Differentiable Soft Quantization (DSQ)

Updated 3 March 2026

Differentiable Soft Quantization (DSQ) is a technique that replaces non-differentiable hard quantization with smooth surrogates, enabling effective gradient propagation.
It leverages annealing, scale parameters, and entropy-regularized formulations to maintain non-zero gradients and seamlessly transition from soft to hard quantization.
Empirical results show DSQ improves neural network performance and image compression, achieving state-of-the-art metrics and faster inference across diverse architectures.

Differentiable Soft Quantization (DSQ) constitutes a family of techniques that introduce a differentiable relaxation of classical quantization operations, enabling end-to-end optimization of discrete representations in neural networks, signal processing, and distributional approximations. Unlike standard hard quantization, which entails mapping continuous values to discrete sets via non-differentiable functions, DSQ frameworks employ smooth surrogate functions that yield accurate gradients during backpropagation while converging asymptotically to the hard quantizer.
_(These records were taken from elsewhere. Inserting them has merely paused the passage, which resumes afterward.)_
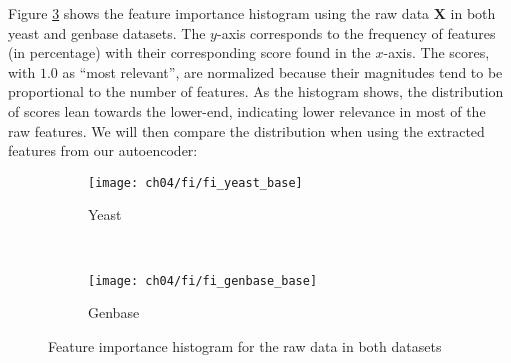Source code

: \par Figure \ref{results:fi_base} shows the feature importance histogram using
the raw data $\mathbf{X}$ in both yeast and genbase datasets. The $y$-axis
corresponds to the frequency of features (in percentage) with their
corresponding score found in the $x$-axis. The scores, with $1.0$ as ``most
relevant'', are normalized because their magnitudes tend to be proportional to
the number of features. As the histogram shows, the distribution of scores lean
towards the lower-end, indicating lower relevance in most of the raw features.
We will then compare the distribution when using the extracted features from
our autoencoder:

\begin{figure}[t]
    \centering
    \begin{subfigure}[b]{0.45\textwidth}
        \texttt{[image: ch04/fi/fi\_yeast\_base]}
        \caption{Yeast}
        \label{results:fi_yeast_base}
    \end{subfigure}
    ~ %
    \begin{subfigure}[b]{0.45\textwidth}
        \texttt{[image: ch04/fi/fi\_genbase\_base]}
        \caption{Genbase}
        \label{results:fi_genbase_base}
    \end{subfigure}
    \caption{Feature importance histogram for the raw data in both datasets}
    \label{results:fi_base}
\end{figure}

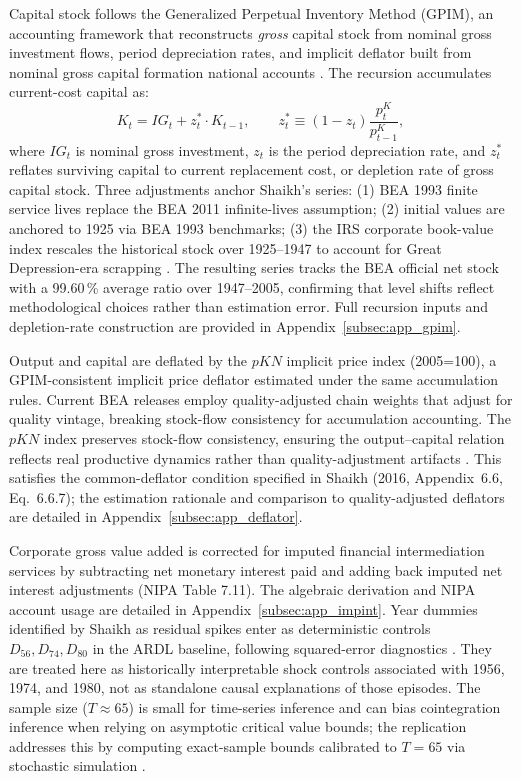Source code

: \documentclass[11pt]{article}
\begin{document}
Capital stock follows the Generalized Perpetual Inventory Method (GPIM), an accounting framework that reconstructs \textit{gross} capital stock from nominal gross investment flows, period depreciation rates, and implicit deflator built from nominal gross capital formation national accounts  \citep{Shaikh2016}. The recursion accumulates current-cost capital as:
\begin{equation}
K_t = IG_t + z_t^* \cdot K_{t-1},
\qquad
z_t^* \equiv (1 - z_t) \frac{p^K_t}{p^K_{t-1}},
\end{equation}
where $IG_t$ is nominal gross investment, $z_t$ is the period depreciation rate, and $z_t^*$ reflates surviving capital to current replacement cost, or depletion rate of gross capital stock. Three adjustments anchor Shaikh's series: (1) BEA 1993 finite service lives replace the BEA 2011 infinite-lives assumption; (2) initial values are anchored to 1925 via BEA 1993 benchmarks; (3) the IRS corporate book-value index rescales the historical stock over 1925--1947 to account for Great Depression-era scrapping \citep[Appendix~6.7, Sec.~V]{Shaikh2016}. The resulting series tracks the BEA official net stock with a 99.60\,\% average ratio over 1947--2005, confirming that level shifts reflect methodological choices rather than estimation error. Full recursion inputs and depletion-rate construction are provided in Appendix~\ref{subsec:app_gpim}.

Output and capital are deflated by the $pKN$ implicit price index (2005=100), a GPIM-consistent implicit price deflator estimated under the same accumulation rules. Current BEA releases employ quality-adjusted chain weights that adjust for quality vintage, breaking stock-flow consistency for accumulation accounting. The $pKN$ index preserves stock-flow consistency, ensuring the output--capital relation reflects real productive dynamics rather than quality-adjustment artifacts \citep[Appendix~6.6, Sec.~II]{Shaikh2016}. This satisfies the common-deflator condition specified in Shaikh (2016, Appendix~6.6, Eq.~6.6.7); the estimation rationale and comparison to quality-adjusted deflators are detailed in Appendix~\ref{subsec:app_deflator}.

Corporate gross value added is corrected for imputed financial intermediation services by subtracting net monetary interest paid and adding back imputed net interest adjustments (NIPA Table 7.11). The algebraic derivation and NIPA account usage are detailed in Appendix~\ref{subsec:app_impint}. Year dummies identified by Shaikh as residual spikes enter as deterministic controls $D_{56}, D_{74}, D_{80}$ in the ARDL baseline, following squared-error diagnostics \citep{Patterson2000}. They are treated here as historically interpretable shock controls associated with 1956, 1974, and 1980, not as standalone causal explanations of those episodes. The sample size ($T \approx 65$) is small for time-series inference and can bias cointegration inference when relying on asymptotic critical value bounds; the replication addresses this by computing exact-sample bounds calibrated to $T=65$ via stochastic simulation \citep{NatsiopoulosTzeremes2022}.
\end{document}
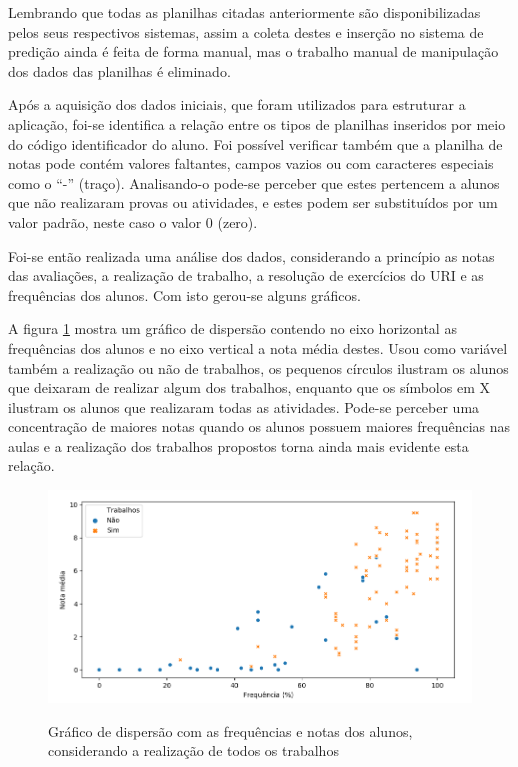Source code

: Lembrando que todas as planilhas citadas anteriormente são disponibilizadas pelos seus respectivos sistemas, assim a coleta destes e inserção no sistema de predição ainda é feita de forma manual, mas o trabalho manual de manipulação dos dados das planilhas é eliminado.

Após a aquisição dos dados iniciais, que foram utilizados para estruturar a aplicação, foi-se identifica a relação entre os tipos de planilhas inseridos por meio do código identificador do aluno.
Foi possível verificar também que a planilha de notas pode contém valores faltantes, campos vazios ou com caracteres especiais como o ``-'' (traço). 
Analisando-o pode-se perceber que estes pertencem a alunos que não realizaram provas ou atividades, e estes podem ser substituídos por um valor padrão, neste caso o valor 0 (zero).

Foi-se então realizada uma análise dos dados, considerando a princípio as notas das avaliações, a realização de trabalho, a resolução de exercícios do URI e as frequências dos alunos. 
Com isto gerou-se alguns gráficos.

A figura \ref{fig:analise-1} mostra um gráfico de dispersão contendo no eixo horizontal as frequências dos alunos e no eixo vertical a nota média destes. 
Usou como variável também a realização ou não de trabalhos, os pequenos círculos ilustram os alunos que deixaram de realizar algum dos trabalhos, enquanto que os símbolos em X ilustram os alunos que realizaram todas as atividades. 
Pode-se perceber uma concentração de maiores notas quando os alunos possuem maiores frequências nas aulas e a realização dos trabalhos propostos torna ainda mais evidente esta relação.

\begin{figure}[!htb]
    \centering
    \caption{Gráfico de dispersão com as frequências e notas dos alunos, considerando a realização de todos os trabalhos}
    \includegraphics[width=1\textwidth]{./dados/figuras/analise/grafico1}
    \label{fig:analise-1}
\end{figure}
DSQ underpins advances in deep neural network quantization, rate-distortion optimized image compression, and generalized quantization for probability measures.

1. Mathematical Formulation and Mechanisms

The core principle underlying DSQ is to replace the non-differentiable (piecewise constant) quantization operator with a smooth function parameterized—directly or indirectly—by a "softness" or regularization variable, ensuring non-zero gradients for network training.

In neural network quantization for $b$ -bit activations/weights, DSQ constructs a soft quantizer $Q_S(x)$ defined piecewise on $[l,u]$ : $Q_S(x) = \begin{cases} l, & x < l, \ u, & x > u, \ l + \Delta \left(i + \frac{\varphi(x)+1}{2}\right), & x \in \mathcal{P}_i, \end{cases}$ with $\Delta = \frac{u-l}{2^b-1}$ , $\mathcal{P}_i$ denoting quantization intervals, and $\varphi(x) = s\tanh(k(x-m_i))$ for scale $s$ and interval mid-point $m_i$ . The sharpness $k$ (equivalently, $\alpha = 1-\tanh(0.5k\Delta)$ ) governs the annealing from soft to hard (Gong et al., 2019).

In learned image compression, DSQ expresses individual bits of quantized feature maps as superpositions of shifted sigmoid ("soft staircase") functions: $\tilde q_j(f) = \sum_k \pm \sigma_a(f-t_{j,k}),$ where $\sigma_a(\cdot) = 1/(1+e^{-a(\cdot)})$ , $a\gg1$ setting steepness, and $\tilde{q}_j(f)$ converging to the hard bit $q_j(f)$ as $a\to\infty$ . The soft-quantized value $\hat f(f)$ is reconstructed from these soft bits (Alexandre et al., 2019).

For the quantization of probability measures, DSQ is formulated via entropy-regularized optimal transport, yielding soft assignments

$\sigma_j(x) = \frac{q_j\,e^{-d(x,y_j)^p/\varepsilon}}{\sum_{k=1}^m q_k\,e^{-d(x,y_k)^p/\varepsilon}},$

where $\varepsilon$ determines regularization strength, and $d(\cdot,\cdot)$ is a metric (Lakshmanan et al., 2023).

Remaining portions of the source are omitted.